Task directions
Please figure out how many lines in the material contain "usuario", and give only that number.

Data supplied below:

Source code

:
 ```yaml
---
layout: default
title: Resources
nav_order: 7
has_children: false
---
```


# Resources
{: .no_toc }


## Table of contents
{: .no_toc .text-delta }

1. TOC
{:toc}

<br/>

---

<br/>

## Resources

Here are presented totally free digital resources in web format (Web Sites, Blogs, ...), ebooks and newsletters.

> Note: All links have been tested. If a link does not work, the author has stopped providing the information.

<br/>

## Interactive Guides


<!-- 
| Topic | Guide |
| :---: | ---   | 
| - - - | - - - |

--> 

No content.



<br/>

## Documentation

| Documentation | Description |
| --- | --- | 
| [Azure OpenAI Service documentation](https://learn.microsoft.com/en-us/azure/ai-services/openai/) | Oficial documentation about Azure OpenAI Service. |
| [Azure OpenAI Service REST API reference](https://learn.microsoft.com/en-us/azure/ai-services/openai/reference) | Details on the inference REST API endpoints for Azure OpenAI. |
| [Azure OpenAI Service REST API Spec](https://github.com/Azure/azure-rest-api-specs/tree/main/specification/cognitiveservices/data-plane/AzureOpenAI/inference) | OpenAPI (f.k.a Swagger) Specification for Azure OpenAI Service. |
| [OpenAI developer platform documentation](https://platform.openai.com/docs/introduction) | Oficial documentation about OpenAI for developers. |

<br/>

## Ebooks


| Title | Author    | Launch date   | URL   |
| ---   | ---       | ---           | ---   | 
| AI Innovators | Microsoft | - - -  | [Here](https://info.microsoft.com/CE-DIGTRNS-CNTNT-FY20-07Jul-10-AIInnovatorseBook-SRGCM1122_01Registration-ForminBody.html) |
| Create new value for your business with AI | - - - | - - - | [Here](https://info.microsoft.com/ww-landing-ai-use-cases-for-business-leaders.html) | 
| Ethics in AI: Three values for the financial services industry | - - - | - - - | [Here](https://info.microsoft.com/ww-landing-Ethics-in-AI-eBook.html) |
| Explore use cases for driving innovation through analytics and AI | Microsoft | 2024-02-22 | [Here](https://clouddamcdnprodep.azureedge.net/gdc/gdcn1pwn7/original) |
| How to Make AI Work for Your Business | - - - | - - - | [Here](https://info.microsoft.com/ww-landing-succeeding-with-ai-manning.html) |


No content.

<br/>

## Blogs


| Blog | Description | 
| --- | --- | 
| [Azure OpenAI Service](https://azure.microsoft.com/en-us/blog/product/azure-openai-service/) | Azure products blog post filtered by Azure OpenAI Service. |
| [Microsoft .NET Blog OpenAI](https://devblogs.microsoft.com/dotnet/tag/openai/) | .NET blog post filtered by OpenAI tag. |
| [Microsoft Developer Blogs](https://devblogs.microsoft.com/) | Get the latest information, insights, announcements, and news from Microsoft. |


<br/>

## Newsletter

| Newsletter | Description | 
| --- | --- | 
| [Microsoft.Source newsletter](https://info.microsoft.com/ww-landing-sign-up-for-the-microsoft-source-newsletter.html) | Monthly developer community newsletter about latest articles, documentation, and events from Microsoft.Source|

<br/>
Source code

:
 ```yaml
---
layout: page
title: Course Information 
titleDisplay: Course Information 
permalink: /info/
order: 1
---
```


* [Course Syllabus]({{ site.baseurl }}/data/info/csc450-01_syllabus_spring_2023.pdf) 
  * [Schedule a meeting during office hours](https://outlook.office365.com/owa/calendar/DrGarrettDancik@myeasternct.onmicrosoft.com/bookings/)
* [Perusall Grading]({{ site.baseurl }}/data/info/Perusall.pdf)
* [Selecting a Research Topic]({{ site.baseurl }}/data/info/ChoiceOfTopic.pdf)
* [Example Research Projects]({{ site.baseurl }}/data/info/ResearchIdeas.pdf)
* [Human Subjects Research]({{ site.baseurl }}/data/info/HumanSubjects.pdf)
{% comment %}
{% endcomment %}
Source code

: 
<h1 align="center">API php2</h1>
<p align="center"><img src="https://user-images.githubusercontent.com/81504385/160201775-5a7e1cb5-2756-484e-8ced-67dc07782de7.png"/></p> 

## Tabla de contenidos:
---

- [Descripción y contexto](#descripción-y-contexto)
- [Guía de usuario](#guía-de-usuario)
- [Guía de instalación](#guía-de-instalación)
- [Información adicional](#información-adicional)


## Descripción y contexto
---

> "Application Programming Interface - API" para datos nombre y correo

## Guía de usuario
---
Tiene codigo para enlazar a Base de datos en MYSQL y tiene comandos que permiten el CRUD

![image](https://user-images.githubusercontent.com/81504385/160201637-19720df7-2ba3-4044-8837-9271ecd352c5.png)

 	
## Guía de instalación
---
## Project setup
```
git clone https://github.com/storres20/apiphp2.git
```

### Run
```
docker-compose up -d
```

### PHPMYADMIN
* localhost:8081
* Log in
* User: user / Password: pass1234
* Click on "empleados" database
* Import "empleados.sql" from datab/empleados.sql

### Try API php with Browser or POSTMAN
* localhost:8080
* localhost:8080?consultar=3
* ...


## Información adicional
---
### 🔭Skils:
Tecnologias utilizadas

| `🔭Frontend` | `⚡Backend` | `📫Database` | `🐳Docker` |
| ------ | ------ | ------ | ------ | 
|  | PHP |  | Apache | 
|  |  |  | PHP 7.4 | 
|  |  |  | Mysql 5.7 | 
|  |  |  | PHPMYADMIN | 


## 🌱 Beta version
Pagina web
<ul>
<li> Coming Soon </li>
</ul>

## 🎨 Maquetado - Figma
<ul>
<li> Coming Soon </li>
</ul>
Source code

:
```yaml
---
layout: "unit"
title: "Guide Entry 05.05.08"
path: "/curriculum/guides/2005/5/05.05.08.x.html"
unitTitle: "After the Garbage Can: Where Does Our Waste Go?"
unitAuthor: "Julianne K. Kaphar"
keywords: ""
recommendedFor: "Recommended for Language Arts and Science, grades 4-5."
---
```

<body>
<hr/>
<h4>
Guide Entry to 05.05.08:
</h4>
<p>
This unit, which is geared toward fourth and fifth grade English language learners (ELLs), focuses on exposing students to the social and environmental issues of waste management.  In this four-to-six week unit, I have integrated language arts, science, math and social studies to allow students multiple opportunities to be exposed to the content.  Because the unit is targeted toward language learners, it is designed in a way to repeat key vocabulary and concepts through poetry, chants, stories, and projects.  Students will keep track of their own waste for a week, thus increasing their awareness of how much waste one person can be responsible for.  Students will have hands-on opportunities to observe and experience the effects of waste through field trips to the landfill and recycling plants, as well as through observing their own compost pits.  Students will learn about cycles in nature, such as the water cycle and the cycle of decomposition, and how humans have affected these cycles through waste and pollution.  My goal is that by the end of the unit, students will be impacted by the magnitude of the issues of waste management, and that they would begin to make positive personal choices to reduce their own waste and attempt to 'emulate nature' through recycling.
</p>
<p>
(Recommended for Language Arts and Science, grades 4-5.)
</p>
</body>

End of Data supplied.

Your solution
2